Kalian pasti tahu kisah tarzan bukan? Ek hidup mirip seperti tarzan. Ia tidak memiliki panutan untuk dicontoh. Sedari kecil ia berteman dengan kelinci yang hampir tidak pernah bersuara. Kalian pasti setuju bahwa ayam itu berkokok, kambing itu mengembik, harimau itu mengaum, sedangkan kucing itu mengeong. Tapi Ek tidak demikian. Dia tidak pernah sekalipun mengeong. Bunyi suara yang dia keluarkan adalah “eekkk”. Persis seperti bunyi anak yang meringis.

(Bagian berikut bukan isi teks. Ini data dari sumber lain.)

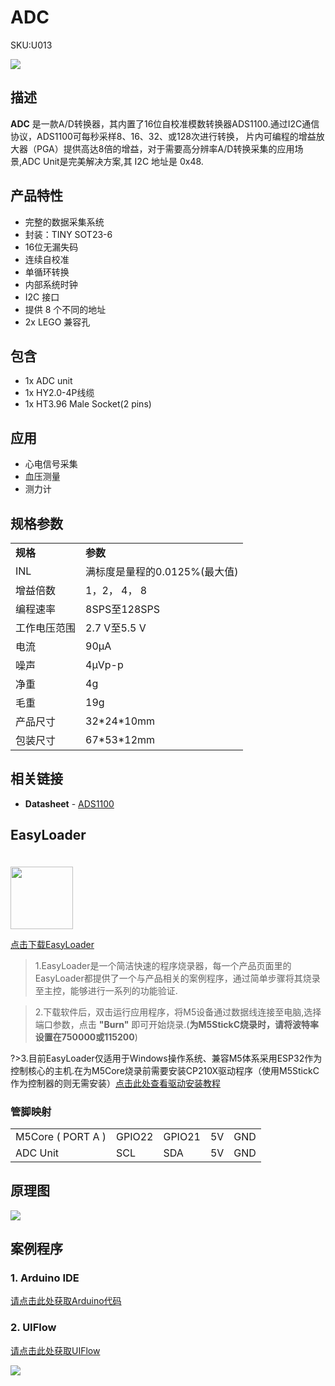 # ADC

<el-tag effect="plain">SKU:U013</el-tag>

<div class="product_pic"><img src="assets/img/product_pics/unit/adc/unit_adc_01.webp"></div>

## 描述

**ADC** 是一款A/D转换器，其内置了16位自校准模数转换器ADS1100.通过I2C通信协议，ADS1100可每秒采样8、16、32、或128次进行转换，
片内可编程的增益放大器（PGA）提供高达8倍的增益，对于需要高分辨率A/D转换采集的应用场景,ADC Unit是完美解决方案,其 I2C 地址是 0x48.

 
## 产品特性

- 完整的数据采集系统
- 封装：TINY SOT23-6
- 16位无漏失码
- 连续自校准
- 单循环转换
- 内部系统时钟
- I2C 接口
- 提供 8 个不同的地址
- 2x LEGO 兼容孔

## 包含

- 1x ADC unit
- 1x HY2.0-4P线缆
- 1x HT3.96 Male Socket(2 pins)

## 应用

- 心电信号采集
- 血压测量
- 测力计


## 规格参数

<table>
    <tr style="font-weight:bold">
        <td>规格</td>
        <td>参数</td>
    </tr>
    <tr>
        <td>INL</td>
        <td>满标度是量程的0.0125%(最大值)</td>
    </tr>
    <tr>
        <td>增益倍数</td>
        <td>1，2， 4， 8</td>
    </tr>
    <tr>
        <td>编程速率</td>
        <td>8SPS至128SPS</td>
    </tr>
    <tr>
        <td>工作电压范围</td>
        <td>2.7 V至5.5 V</td>
    </tr>
    <tr>
        <td>电流</td>
        <td>90µA</td>
    </tr>
    <tr>
        <td>噪声</td>
        <td>4μVp-p</td>
    </tr>
    <tr>
      <td>净重</td>
      <td>4g</td>
   </tr>
      <tr>
      <td>毛重</td>
      <td>19g</td>
   </tr>
   <tr>
      <td>产品尺寸</td>
      <td>32*24*10mm</td>
   </tr>
   <tr>
      <td>包装尺寸</td>
      <td>67*53*12mm</td>
   </tr>
</table>


## 相关链接

-  **Datasheet** - [ADS1100](https://m5stack.oss-cn-shenzhen.aliyuncs.com/resource/docs/datasheet/unit/ADS1100_en.pdf)

## EasyLoader

<img src="https://m5stack.oss-cn-shenzhen.aliyuncs.com/image/EasyLoader_logo.webp" width="100px" style="margin-top:20px">

<a href="https://m5stack.oss-cn-shenzhen.aliyuncs.com/EasyLoader/Unit/EasyLoader_ADC.exe"><el-button type="primary">点击下载EasyLoader</el-button></a>

>1.EasyLoader是一个简洁快速的程序烧录器，每一个产品页面里的EasyLoader都提供了一个与产品相关的案例程序，通过简单步骤将其烧录至主控，能够进行一系列的功能验证.

>2.下载软件后，双击运行应用程序，将M5设备通过数据线连接至电脑,选择端口参数，点击 **"Burn"** 即可开始烧录.(**为M5StickC烧录时，请将波特率设置在750000或115200**)

?>3.目前EasyLoader仅适用于Windows操作系统、兼容M5体系采用ESP32作为控制核心的主机.在为M5Core烧录前需要安装CP210X驱动程序（使用M5StickC作为控制器的则无需安装）[点击此处查看驱动安装教程](zh_CN/related_documents/M5Burner#安装串口驱动)

### 管脚映射

<table>
 <tr><td>M5Core ( PORT A )</td><td>GPIO22</td><td>GPIO21</td><td>5V</td><td>GND</td></tr>
 <tr><td>ADC Unit</td><td>SCL</td><td>SDA</td><td>5V</td><td>GND</td></tr>
</table>

## 原理图

<img src="assets/img/product_pics/unit/adc_sch.JPG">

## 案例程序

### 1. Arduino IDE

[请点击此处获取Arduino代码](https://github.com/m5stack/M5Stack/tree/master/examples/Unit/ADC_ADS1100)

### 2. UIFlow

[请点击此处获取UIFlow](https://github.com/m5stack/M5-ProductExampleCodes/tree/master/Unit/ADC/UIFlow)

<img src="assets/img/product_pics/unit/unit_example/ADC/example_unit_adc_01.webp">


<script>

   var purchase_link = 'https://m5stack.com/collections/m5-unit/products/adc-unit';

   anchor_search(purchase_link);
   scrollFunc();

</script>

Kalau ingin memberi makan, dia tidak pernah menyahut jika aku mengeong meniru kucing lainnya. Aku sempat berpikir bahwa kucing ini mungkin bisu atau tuli.tapi tidak butuh waktu lama untuk menyimpulkan bahwa Ek adalah anak yang sehat, tidak tuli maupun bisu.
Dari Ek aku percaya semua cerita tentang Tarzan yang hidup di hutan. Tentang tarzan yang berjalan seperti kera, berbicara dengan bahasa tubuh juga seperti kera. Ek tidak meniru kucing-kucing lainnya, ia hanya mendengar deru angin yang bertiup dari hari ke hari. Mendengar suara-suara manusia yang berlalu lalang. Walau Ek tidak seperti kucing lainnya, ia tetap istimewa.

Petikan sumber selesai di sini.